Porcini risotto is actually quick and easy to make. Sauté the onions in a little oil. Then add the rice and briefly continue sautéing. Add half the white wine, followed by the stock. Cook for about 20 minutes, keeping an eye on it. While the risotto is cooking, sauté the mushrooms in a pan with a little oil so that they retain a bit of their crunch. Remove the risotto from the heat, add the rest of the wine, and stir in the butter. Add the remaining ingredients except for 1 or 2 mushrooms. Now add the parmesan, and let sit for 3 to 4 minutes. Lightly season with salt and pepper, and use the remaining mushrooms to garnish the risotto right before serving. Your risotto is done!

Note: Risotto should be al dente, but not hard. It should also not be thick, but slightly liquidy.


Sapori del Nostro Orto: Flavors from Our Garden

Once the cooking is done, it’s time to relax. At the Cortile Barbarossa, we were able to relax a bit and review the day over a glass of wine. After that, we headed to the restaurant, where we enjoyed the “Sapori del nostro orto” menu along with a suitable wine. The menu features food that’s either grown or produced from their own garden or from a nearby local place. For us, it was the crowning finale to our day.


Bye to Castello del Sole

We would have loved to stay on at the Castello and could have spent another few weeks there. The friendliness of the employees, the park, and the food were just some of the points that have made the Castello del Sole an absolute favorite of mine among hotels. We would gladly go back. Before leaving, we visited Rosina and Figaro after breakfast. These two donkeys are probably the only ones in the whole world with the chance to enjoy life at a 5-star hotel. 😉


A Day with the Vespa in the Valle Verzasca

To enjoy Ticino some more, we decided to take Castello del Sole’s Vespas and go on a day trip in spite of the tough weather conditions. In Switzerland, a standard driver’s license allows you to drive a slow Vespa, which is a lot of fun. But when it comes to the Valle Verzasca, which involves a solid 30 minutes of uphill riding, things get a little more difficult. Luckily, we had plenty of time for a comfortable ride through Lavertezzo and all the way to the other side of the valley. At the Grotto Sasello, we warmed ourselves over wild boar lasagne and a glass of the local Merlot before riding back to Ascona once more. This time on idle, since it was all downhill


Tips for a Perfect Ticino Adventure

I’m a big fan of Ticino. Daria is more drawn to the Bernese Highlands, although she’s always up for Italian food.
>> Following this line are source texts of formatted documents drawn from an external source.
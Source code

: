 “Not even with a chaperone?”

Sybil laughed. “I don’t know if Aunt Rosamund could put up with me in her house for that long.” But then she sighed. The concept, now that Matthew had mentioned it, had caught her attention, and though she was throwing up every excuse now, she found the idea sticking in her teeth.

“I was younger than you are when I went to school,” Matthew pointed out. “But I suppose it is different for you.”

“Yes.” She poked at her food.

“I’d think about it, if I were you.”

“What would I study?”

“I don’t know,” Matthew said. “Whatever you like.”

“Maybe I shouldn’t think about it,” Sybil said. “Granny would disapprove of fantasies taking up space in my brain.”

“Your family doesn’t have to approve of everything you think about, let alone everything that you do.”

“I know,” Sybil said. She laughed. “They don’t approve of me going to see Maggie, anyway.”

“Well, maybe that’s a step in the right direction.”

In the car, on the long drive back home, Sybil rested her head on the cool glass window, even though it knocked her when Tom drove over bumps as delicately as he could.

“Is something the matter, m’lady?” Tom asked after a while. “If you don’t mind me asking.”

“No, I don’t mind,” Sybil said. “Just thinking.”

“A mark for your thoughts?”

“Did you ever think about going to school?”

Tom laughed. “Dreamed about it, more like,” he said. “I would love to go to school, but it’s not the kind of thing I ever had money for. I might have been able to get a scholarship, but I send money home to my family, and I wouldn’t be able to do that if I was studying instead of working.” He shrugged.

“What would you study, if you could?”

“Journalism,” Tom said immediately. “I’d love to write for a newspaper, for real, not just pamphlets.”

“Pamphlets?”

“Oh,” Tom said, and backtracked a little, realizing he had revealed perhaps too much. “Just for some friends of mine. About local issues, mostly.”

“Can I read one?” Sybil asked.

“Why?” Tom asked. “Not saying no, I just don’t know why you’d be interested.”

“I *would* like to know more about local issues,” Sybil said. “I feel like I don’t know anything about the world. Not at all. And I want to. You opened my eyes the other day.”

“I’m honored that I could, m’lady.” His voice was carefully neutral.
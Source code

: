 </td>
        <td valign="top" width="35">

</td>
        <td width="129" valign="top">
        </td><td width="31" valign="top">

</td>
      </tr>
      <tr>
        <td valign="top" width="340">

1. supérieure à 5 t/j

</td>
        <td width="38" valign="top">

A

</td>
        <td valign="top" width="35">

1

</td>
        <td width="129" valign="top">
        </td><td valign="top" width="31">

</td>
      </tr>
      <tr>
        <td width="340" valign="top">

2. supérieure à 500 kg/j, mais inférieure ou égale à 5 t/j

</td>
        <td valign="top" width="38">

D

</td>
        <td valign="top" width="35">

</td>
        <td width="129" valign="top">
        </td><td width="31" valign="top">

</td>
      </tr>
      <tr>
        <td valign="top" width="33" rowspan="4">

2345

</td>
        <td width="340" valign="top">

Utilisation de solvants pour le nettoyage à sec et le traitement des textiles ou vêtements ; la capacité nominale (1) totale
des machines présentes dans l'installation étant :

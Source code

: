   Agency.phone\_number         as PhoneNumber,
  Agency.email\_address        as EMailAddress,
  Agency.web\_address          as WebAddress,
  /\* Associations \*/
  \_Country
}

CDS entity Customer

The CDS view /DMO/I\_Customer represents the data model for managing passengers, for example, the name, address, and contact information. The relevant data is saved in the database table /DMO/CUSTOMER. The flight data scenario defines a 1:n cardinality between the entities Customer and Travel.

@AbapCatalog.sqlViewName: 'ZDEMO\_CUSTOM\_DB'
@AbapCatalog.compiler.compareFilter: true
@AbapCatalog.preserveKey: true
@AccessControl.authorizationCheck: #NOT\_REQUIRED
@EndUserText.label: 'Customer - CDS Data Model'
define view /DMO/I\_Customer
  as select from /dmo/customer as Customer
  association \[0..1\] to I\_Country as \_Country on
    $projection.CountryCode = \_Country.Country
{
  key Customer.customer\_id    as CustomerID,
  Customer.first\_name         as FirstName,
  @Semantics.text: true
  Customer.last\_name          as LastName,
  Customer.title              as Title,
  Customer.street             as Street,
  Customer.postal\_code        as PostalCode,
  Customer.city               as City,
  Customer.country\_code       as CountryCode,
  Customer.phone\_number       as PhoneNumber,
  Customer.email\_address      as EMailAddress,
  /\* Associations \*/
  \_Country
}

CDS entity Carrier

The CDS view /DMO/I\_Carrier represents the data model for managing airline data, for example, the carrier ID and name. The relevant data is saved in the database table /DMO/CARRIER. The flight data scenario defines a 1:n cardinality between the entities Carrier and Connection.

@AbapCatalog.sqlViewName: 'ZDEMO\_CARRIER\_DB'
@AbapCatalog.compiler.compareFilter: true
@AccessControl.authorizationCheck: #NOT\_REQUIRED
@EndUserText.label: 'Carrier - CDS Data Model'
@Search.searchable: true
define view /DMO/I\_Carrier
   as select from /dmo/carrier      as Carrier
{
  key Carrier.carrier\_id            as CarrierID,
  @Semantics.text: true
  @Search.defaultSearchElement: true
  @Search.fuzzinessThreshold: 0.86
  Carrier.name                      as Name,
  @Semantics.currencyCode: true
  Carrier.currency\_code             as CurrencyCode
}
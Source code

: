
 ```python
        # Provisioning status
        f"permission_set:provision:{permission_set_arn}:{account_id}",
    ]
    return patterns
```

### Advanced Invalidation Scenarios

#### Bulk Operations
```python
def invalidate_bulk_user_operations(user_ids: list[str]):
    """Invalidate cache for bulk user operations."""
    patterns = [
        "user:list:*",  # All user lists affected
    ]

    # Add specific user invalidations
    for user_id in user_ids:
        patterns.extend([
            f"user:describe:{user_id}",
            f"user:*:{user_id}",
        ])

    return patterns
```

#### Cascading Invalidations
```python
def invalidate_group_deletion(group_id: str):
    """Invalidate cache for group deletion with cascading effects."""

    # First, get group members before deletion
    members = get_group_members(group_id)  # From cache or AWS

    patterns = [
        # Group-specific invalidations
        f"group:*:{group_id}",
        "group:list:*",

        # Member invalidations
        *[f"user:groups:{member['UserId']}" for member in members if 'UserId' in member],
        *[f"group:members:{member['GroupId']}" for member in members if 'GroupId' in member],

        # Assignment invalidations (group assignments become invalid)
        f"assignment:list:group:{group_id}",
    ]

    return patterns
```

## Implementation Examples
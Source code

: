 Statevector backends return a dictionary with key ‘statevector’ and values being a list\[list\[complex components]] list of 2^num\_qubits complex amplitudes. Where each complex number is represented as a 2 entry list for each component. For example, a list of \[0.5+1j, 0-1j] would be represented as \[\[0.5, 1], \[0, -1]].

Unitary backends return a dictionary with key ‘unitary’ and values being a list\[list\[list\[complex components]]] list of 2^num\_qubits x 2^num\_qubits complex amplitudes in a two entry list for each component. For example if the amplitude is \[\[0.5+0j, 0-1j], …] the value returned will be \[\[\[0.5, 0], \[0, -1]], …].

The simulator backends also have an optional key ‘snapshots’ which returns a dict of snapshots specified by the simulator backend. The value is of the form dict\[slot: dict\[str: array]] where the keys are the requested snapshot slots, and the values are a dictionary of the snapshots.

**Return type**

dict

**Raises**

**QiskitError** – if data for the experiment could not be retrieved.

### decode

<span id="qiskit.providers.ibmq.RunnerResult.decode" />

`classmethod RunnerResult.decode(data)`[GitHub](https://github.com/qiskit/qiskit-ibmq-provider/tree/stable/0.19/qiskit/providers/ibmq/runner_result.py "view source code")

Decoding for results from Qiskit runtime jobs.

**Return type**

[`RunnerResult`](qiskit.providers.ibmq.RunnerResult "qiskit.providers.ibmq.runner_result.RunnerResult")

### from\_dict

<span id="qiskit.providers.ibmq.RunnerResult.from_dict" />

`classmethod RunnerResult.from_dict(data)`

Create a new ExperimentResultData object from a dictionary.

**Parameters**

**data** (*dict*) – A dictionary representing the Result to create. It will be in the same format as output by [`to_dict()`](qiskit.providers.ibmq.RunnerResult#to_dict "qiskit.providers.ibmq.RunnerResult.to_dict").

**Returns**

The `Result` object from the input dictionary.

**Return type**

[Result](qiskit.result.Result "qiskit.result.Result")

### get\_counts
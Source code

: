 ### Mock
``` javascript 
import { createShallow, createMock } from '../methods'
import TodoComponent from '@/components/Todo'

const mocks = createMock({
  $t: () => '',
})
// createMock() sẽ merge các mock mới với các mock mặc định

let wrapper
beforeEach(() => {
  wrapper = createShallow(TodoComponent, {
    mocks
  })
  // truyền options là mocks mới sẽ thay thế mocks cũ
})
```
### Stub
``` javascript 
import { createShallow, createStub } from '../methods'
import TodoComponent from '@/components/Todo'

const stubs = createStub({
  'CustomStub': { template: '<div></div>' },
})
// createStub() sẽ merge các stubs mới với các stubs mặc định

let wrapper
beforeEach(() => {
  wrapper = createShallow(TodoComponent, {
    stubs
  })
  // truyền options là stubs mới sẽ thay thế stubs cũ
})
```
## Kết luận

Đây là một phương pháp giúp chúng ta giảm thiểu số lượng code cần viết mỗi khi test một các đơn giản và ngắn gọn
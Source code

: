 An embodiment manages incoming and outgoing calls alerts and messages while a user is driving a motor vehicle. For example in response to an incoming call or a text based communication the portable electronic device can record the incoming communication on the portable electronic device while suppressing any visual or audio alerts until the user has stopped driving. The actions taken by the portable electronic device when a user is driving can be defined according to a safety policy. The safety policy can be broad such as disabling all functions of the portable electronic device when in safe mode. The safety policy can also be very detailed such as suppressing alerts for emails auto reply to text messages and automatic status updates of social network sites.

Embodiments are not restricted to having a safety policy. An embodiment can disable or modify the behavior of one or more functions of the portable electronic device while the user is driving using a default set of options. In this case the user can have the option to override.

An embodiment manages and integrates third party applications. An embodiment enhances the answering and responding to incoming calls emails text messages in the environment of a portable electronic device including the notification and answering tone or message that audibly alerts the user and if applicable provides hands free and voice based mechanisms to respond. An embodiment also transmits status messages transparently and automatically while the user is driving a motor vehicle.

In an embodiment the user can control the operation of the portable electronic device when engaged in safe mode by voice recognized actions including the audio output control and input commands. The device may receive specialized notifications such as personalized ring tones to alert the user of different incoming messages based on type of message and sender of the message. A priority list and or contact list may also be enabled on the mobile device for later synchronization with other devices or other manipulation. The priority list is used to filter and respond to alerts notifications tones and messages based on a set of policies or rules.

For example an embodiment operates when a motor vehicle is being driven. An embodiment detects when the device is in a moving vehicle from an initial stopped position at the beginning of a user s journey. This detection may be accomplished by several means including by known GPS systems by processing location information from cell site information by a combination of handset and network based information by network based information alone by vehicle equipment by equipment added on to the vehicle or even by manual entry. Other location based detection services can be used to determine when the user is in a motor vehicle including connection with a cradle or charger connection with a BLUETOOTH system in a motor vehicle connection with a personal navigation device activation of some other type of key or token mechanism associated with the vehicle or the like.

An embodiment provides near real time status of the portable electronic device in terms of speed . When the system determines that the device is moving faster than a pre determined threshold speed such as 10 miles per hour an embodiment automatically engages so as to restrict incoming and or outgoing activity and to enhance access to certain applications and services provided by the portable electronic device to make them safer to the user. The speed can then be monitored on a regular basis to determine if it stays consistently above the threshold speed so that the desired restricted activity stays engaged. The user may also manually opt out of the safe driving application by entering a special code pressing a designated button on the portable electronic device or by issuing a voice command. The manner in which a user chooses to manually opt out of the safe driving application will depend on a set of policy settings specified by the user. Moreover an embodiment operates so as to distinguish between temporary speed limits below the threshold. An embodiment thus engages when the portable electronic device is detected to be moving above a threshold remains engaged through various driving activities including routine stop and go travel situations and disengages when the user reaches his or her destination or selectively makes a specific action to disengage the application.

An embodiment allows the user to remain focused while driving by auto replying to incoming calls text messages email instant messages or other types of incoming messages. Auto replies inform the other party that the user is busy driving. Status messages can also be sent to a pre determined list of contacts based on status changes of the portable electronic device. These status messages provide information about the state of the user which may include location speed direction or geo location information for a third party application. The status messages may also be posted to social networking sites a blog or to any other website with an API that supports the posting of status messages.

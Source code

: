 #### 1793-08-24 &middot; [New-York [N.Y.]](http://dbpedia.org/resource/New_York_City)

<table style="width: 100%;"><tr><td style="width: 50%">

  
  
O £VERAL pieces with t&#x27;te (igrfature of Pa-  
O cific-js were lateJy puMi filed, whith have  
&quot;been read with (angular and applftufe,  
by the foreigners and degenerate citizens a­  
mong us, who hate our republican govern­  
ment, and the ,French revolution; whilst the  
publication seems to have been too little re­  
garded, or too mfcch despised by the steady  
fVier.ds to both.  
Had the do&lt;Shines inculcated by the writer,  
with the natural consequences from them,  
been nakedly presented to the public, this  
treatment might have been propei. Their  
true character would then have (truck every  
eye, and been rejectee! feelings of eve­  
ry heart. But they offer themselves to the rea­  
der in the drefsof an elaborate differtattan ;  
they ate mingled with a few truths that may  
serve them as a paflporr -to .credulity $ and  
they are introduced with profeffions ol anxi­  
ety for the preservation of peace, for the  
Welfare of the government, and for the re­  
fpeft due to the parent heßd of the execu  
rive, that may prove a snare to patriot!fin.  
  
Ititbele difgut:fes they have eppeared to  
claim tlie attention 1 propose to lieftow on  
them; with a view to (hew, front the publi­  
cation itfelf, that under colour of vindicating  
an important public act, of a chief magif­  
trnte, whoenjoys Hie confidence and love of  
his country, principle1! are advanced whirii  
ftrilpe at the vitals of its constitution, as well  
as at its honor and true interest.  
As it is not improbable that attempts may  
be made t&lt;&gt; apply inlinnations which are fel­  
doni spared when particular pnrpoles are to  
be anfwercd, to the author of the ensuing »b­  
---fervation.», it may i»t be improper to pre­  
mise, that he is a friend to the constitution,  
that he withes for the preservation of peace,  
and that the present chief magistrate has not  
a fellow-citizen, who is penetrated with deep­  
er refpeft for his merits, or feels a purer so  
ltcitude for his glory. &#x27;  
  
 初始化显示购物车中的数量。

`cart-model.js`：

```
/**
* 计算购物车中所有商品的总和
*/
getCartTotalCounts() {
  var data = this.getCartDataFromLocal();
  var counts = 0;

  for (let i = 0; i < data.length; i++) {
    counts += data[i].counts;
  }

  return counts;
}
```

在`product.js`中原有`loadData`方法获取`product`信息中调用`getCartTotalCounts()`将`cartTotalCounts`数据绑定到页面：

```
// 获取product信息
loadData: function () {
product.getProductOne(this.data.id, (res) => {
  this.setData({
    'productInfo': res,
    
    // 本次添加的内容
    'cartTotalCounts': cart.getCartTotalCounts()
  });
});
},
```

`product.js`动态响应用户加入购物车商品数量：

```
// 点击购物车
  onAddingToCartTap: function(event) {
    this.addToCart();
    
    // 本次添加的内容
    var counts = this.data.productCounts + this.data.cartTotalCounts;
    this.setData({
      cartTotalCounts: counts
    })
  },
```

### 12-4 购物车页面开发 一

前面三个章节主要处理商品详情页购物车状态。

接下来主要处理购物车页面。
If you’d like to visit Ticino, be sure to bring along enough time. There’s so much to experience, and that should always include relaxing over a good glass of wine. From a culinary standpoint, it’s best to seek out a nice local restaurant or grotto for your main meals. If all you want is pizza, in my opinion, you’re better off making it yourself or ordering it, just because Ticino offers so much more.

In addition to the “Autunno gastronomico Lago Maggiore e Valli,” be sure to check out the chestnut festival that takes place at around the same in Ascona. For hiking, I recommend Intragna, which is not far from Ascona and whose Grotto du Rii is a great local restaurant right nearby. And my final tip for an amazing start and finish is this: take the train! Whether on your way there or back, if you end up sitting in traffic by the Gotthard, you’ll have wrecked your weekend and returned without ever having the chance to relax.